Given that the magnifying power (M) is 7, we can rearrange the equation to solve for f2:
f2 = -f1/M
Since the two lenses are 40 cm apart in normal adjustment, the focal length of the objective (f1) plus the focal length of the eyepiece (f2) equals 40 cm:
f1 + f2 = 40
Now we can substitute the value of f2 from the first equation into the second equation:
f1 - (f1/7) = 40
Multiplying both sides of the equation by 7 to eliminate the fraction:
7f1 - f1 = 280
Combining like terms:
6f1 = 280
Dividing both sides of the equation by 6:
f1 = 46.67 cm
Now we can substitute the value of f1 back into the equation f1 + f2 = 40 to find f2:
46.67 + f2 = 40
Subtracting 46.67 from both sides of the equation:
f2 = 40 - 46.67
f2 = -6.67 cm
Therefore, the focal length of the objective lens is approximately 46.67 cm, and the focal length of the eyepiece is approximately -6.67 cm.
To find the focal length of the lenses, we can use the formula for the magnifying power of a telescope:
Magnifying power (M) = - (focal length of the objective lens / focal length of the eyepiece lens)
In this case, the magnifying power is given as 7. Therefore, we have:
7 = - (focal length of the objective lens / focal length of the eyepiece lens)

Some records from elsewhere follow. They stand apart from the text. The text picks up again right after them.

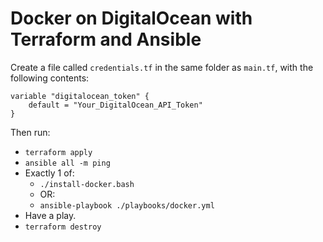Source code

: # Docker on DigitalOcean with Terraform and Ansible

Create a file called `credentials.tf` in the same folder as `main.tf`, with the following contents:

```hcl
variable "digitalocean_token" {
    default = "Your_DigitalOcean_API_Token"
}
```

Then run:

* `terraform apply`
* `ansible all -m ping`
* Exactly 1 of:
	* `./install-docker.bash`
	* OR:
	* `ansible-playbook ./playbooks/docker.yml`
* Have a play.
* `terraform destroy`
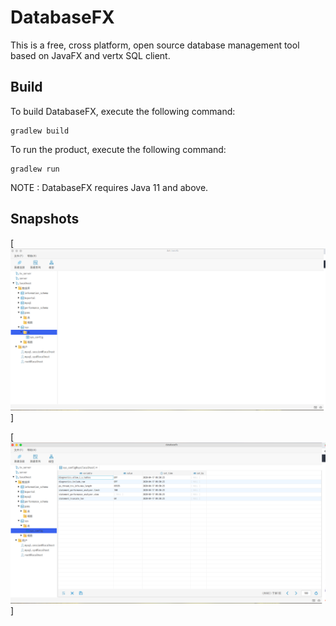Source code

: # DatabaseFX

This is a free, cross platform, open source database management tool based on JavaFX and vertx SQL client.

## Build
To build DatabaseFX, execute the following command:
```
gradlew build
```
To run the product, execute the following command:
```
gradlew run
```
NOTE : DatabaseFX requires Java 11 and above.

## Snapshots

[![Travis CI](./SNAPSHOTS/a.png)]

[![Travis CI](./SNAPSHOTS/b.png)]



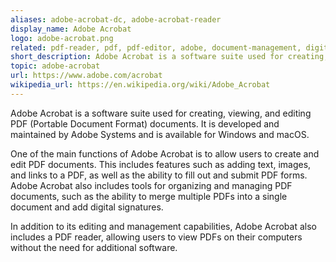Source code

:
 ```yaml
---
aliases: adobe-acrobat-dc, adobe-acrobat-reader
display_name: Adobe Acrobat
logo: adobe-acrobat.png
related: pdf-reader, pdf, pdf-editor, adobe, document-management, digital-signatures
short_description: Adobe Acrobat is a software suite used for creating, viewing, and editing PDF documents.
topic: adobe-acrobat
url: https://www.adobe.com/acrobat
wikipedia_url: https://en.wikipedia.org/wiki/Adobe_Acrobat
---
```

Adobe Acrobat is a software suite used for creating, viewing, and editing PDF (Portable Document Format) documents. It is developed and maintained by Adobe Systems and is available for Windows and macOS.

One of the main functions of Adobe Acrobat is to allow users to create and edit PDF documents. This includes features such as adding text, images, and links to a PDF, as well as the ability to fill out and submit PDF forms. Adobe Acrobat also includes tools for organizing and managing PDF documents, such as the ability to merge multiple PDFs into a single document and add digital signatures.

In addition to its editing and management capabilities, Adobe Acrobat also includes a PDF reader, allowing users to view PDFs on their computers without the need for additional software.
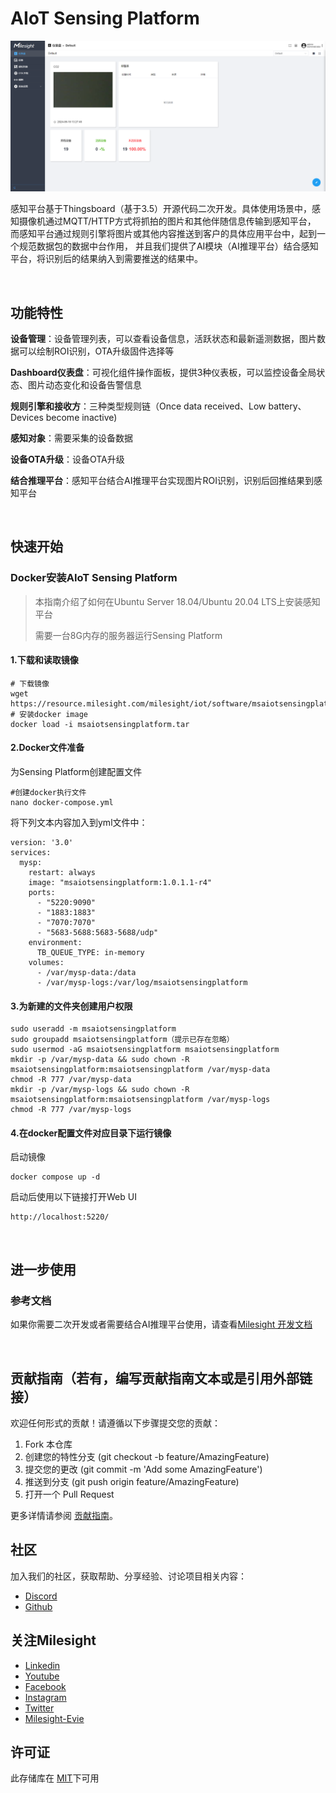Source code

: # AIoT Sensing Platform 

![4acb54a49175fc2c38a9a2b1c8b8bd4c.png](4acb54a49175fc2c38a9a2b1c8b8bd4c.png)

感知平台基于Thingsboard（基于3.5）开源代码二次开发。具体使用场景中，感知摄像机通过MQTT/HTTP方式将抓拍的图片和其他伴随信息传输到感知平台，
而感知平台通过规则引擎将图片或其他内容推送到客户的具体应用平台中，起到一个规范数据包的数据中台作用，
并且我们提供了AI模块（AI推理平台）结合感知平台，将识别后的结果纳入到需要推送的结果中。

<br/>

## 功能特性

**设备管理**：设备管理列表，可以查看设备信息，活跃状态和最新遥测数据，图片数据可以绘制ROI识别，OTA升级固件选择等

**Dashboard仪表盘**：可视化组件操作面板，提供3种仪表板，可以监控设备全局状态、图片动态变化和设备告警信息

**规则引擎和接收方**：三种类型规则链（Once data received、Low battery、Devices become inactive)

**感知对象**：需要采集的设备数据

**设备OTA升级**：设备OTA升级

**结合推理平台**：感知平台结合AI推理平台实现图片ROI识别，识别后回推结果到感知平台

<br/>

## 快速开始

### Docker安装AIoT Sensing Platform

> 本指南介绍了如何在Ubuntu Server 18.04/Ubuntu 20.04 LTS上安装感知平台
> 
> 需要一台8G内存的服务器运行Sensing Platform

#### 1.下载和读取镜像

```
# 下载镜像
wget https://resource.milesight.com/milesight/iot/software/msaiotsensingplatform.tar
# 安装docker image
docker load -i msaiotsensingplatform.tar
```

#### 2.Docker文件准备

为Sensing Platform创建配置文件

```
#创建docker执行文件
nano docker-compose.yml
```

将下列文本内容加入到yml文件中：

```
version: '3.0'
services:
  mysp:
    restart: always
    image: "msaiotsensingplatform:1.0.1.1-r4"
    ports:
      - "5220:9090"
      - "1883:1883"
      - "7070:7070"
      - "5683-5688:5683-5688/udp"
    environment:
      TB_QUEUE_TYPE: in-memory 
    volumes:
      - /var/mysp-data:/data
      - /var/mysp-logs:/var/log/msaiotsensingplatform
```

#### 3.为新建的文件夹创建用户权限

```
sudo useradd -m msaiotsensingplatform
sudo groupadd msaiotsensingplatform（提示已存在忽略）
sudo usermod -aG msaiotsensingplatform msaiotsensingplatform
mkdir -p /var/mysp-data && sudo chown -R msaiotsensingplatform:msaiotsensingplatform /var/mysp-data
chmod -R 777 /var/mysp-data
mkdir -p /var/mysp-logs && sudo chown -R msaiotsensingplatform:msaiotsensingplatform /var/mysp-logs
chmod -R 777 /var/mysp-logs
```

#### 4.在docker配置文件对应目录下运行镜像

启动镜像

```
docker compose up -d
```

启动后使用以下链接打开Web UI

```
http://localhost:5220/
```

<br/>

## 进一步使用

### 参考文档

如果你需要二次开发或者需要结合AI推理平台使用，请查看[Milesight 开发文档](http://www.baidu.com)

<br/>

## 贡献指南（若有，编写贡献指南文本或是引用外部链接）

欢迎任何形式的贡献！请遵循以下步骤提交您的贡献：

1. Fork 本仓库
2. 创建您的特性分支 (git checkout -b feature/AmazingFeature)
3. 提交您的更改 (git commit -m 'Add some AmazingFeature')
4. 推送到分支 (git push origin feature/AmazingFeature)
5. 打开一个 Pull Request

更多详情请参阅 [贡献指南](https://www.milesight.com/ "贡献指南")。

## 社区

加入我们的社区，获取帮助、分享经验、讨论项目相关内容：

- [Discord](https://discord.gg/tjQ94kXb "Discord")
- [Github](https://github.com/Milesight-IoT "GitHub")

## 关注Milesight

- [Linkedin](https://www.linkedin.com/company/milesightiot "Linkedin")
- [Youtube](https://www.youtube.com/c/MilesightIoT "Youtube")
- [Facebook](https://www.facebook.com/MilesightIoT "Facebook")
- [Instagram](https://www.instagram.com/milesightiot/ "Instagram")
- [Twitter](https://twitter.com/MilesightIoT "Twitter")
- [Milesight-Evie](https://www.linkedin.com/in/milesight-evie/ "Milesight-Evie")

## 许可证

此存储库在 [MIT](LICENSE)下可用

Since the two lenses are 40 cm apart in normal adjustment, the sum of their focal lengths will be equal to 40 cm:
focal length of the objective lens + focal length of the eyepiece lens = 40 cm
Let's denote the focal length of the objective lens as "f1" and the focal length of the eyepiece lens as "f2". We can rewrite the above equation as:
f1 + f2 = 40 cm
Now we have a system of two equations:
7 = - (f1 / f2)
f1 + f2 = 40 cm
To solve this system of equations, let's substitute f1 from the second equation into the first equation:
7 = - ((40 - f2) / f2)
Now we can solve for f2:
7f2 = - (40 - f2)
7f2 + f2 = -40
8f2 = -40
f2 = -40 / 8
f2 = -5 cm
We have found that the focal length of the eyepiece lens (f2) is -5 cm. Since focal lengths cannot be negative, it is likely that there was a mistake made in the question or calculations. Please verify the provided numbers and adjust if necessary.